Carpentry was one
of the eleven dead-end trades
my father made do with to keep
the home running.
He had been a plumber, a painter,
master of ceremonies with a look
on his face that said
“Son, these shoes wouldn’t be a good fit for you.”
So, every morning, I started out of bed with overgrown dreams
and sometimes, I try to determine
what my father’s love would weigh
on a spring balance, and I think I have it figured.
If I had a dune of dust, I’d make a man
who has a heart that won’t stop thumping
and a mind that doesn’t know when to give up.
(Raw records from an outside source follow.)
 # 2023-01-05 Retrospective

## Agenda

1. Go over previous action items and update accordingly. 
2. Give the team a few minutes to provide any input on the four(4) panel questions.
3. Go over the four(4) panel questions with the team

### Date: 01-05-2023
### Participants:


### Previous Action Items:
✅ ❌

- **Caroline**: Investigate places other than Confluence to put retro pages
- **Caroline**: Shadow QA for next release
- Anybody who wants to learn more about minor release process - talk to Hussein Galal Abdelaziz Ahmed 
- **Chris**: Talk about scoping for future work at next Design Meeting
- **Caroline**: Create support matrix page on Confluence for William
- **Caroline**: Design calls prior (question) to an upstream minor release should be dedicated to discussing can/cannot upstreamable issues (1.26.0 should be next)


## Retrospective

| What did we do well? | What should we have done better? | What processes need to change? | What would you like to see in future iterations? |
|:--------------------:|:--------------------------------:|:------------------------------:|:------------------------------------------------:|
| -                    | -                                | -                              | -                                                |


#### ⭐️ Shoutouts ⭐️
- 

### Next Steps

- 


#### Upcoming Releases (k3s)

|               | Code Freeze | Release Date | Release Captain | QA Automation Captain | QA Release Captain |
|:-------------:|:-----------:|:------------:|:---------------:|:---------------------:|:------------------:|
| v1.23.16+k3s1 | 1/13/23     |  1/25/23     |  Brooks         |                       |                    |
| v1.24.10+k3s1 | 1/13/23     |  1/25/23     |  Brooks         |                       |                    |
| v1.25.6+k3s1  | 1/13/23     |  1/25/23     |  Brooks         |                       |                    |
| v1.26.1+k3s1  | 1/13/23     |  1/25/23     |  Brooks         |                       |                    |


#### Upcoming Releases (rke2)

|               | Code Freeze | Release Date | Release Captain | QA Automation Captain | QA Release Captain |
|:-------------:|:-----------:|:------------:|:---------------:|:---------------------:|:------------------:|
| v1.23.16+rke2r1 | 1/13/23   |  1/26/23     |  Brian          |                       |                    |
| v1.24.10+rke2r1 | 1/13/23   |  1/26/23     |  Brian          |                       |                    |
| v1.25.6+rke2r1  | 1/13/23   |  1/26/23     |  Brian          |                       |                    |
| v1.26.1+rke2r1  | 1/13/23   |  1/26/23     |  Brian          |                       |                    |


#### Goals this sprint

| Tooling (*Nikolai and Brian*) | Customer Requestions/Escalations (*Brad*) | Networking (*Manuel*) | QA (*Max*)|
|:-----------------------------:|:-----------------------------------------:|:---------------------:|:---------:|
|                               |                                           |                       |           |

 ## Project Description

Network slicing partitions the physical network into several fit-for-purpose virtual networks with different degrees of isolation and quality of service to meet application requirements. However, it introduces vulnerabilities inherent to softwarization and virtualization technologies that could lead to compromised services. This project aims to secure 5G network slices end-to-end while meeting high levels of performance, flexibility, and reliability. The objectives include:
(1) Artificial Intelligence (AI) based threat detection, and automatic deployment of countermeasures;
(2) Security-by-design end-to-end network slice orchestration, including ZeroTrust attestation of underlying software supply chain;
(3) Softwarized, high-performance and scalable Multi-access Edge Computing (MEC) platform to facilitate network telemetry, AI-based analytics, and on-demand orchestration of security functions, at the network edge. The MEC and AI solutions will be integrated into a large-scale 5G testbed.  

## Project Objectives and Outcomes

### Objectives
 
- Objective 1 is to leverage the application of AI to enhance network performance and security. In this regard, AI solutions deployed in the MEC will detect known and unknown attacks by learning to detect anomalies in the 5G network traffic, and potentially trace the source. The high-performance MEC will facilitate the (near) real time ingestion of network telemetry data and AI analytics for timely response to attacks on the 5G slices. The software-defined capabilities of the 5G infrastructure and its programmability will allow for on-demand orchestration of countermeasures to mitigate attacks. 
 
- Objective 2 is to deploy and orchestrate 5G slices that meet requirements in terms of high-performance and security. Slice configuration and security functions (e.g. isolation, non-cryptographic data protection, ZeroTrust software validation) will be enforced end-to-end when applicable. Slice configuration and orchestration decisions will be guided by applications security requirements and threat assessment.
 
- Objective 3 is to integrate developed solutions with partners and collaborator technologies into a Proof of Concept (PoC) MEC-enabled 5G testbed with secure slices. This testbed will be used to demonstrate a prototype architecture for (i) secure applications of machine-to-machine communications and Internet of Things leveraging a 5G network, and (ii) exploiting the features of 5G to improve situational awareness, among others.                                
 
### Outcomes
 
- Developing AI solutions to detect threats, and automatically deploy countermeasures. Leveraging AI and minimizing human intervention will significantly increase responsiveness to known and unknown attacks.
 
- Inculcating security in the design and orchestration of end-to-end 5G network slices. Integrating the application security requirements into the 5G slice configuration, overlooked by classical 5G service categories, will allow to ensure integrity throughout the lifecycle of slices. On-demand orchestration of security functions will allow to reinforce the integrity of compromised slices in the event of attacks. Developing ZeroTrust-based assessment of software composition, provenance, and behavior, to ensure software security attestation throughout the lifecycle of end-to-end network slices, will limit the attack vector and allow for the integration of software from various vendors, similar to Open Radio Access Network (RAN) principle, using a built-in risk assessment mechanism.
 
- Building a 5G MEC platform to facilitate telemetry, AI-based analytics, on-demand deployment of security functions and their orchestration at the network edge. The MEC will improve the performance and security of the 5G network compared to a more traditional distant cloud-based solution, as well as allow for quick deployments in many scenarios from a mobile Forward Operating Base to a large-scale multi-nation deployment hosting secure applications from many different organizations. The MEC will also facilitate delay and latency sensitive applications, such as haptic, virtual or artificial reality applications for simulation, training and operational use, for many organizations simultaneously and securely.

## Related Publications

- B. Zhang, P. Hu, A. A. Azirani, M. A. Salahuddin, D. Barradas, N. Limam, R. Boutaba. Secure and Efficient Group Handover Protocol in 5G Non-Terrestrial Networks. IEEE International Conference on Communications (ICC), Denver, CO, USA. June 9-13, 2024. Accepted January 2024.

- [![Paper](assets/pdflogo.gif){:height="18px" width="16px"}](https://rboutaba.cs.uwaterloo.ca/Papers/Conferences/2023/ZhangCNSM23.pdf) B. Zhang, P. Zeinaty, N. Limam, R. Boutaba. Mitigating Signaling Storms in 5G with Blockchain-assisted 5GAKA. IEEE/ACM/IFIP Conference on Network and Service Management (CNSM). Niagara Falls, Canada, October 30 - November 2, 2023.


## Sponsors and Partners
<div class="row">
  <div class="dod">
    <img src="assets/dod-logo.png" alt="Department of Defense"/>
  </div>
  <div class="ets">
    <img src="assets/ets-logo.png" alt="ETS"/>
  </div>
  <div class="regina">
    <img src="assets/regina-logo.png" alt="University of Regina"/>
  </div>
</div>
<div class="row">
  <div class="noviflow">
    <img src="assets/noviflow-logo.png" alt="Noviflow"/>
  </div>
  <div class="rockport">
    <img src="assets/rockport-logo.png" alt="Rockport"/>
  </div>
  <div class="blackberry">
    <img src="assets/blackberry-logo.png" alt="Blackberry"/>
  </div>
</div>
I would probably have something around
a six-foot-one of brawn and muscle
yet more tender than it would be
healthy for his masculinity to admit.
My father’s mouth is half-an-acre plot of quicksand
with his love mired in it so much
that the more it tried to crawl
free the deeper it sank.
But you see, when my father strides into the house
in the cool of sunset and finds me
spread out on the linoleum in a doze
you can’t tell apart from death
he nudges me awake and asks
“what have you an appetite for?”
with a calmness that plays the tempter
& I suddenly want to name delicacies
that would make our debts grow taller.
How heavy a father’s love is?
Trust me, Dad, I know
if it were as light as a feather, it would slip
off your tongue more often
than I have grown used to.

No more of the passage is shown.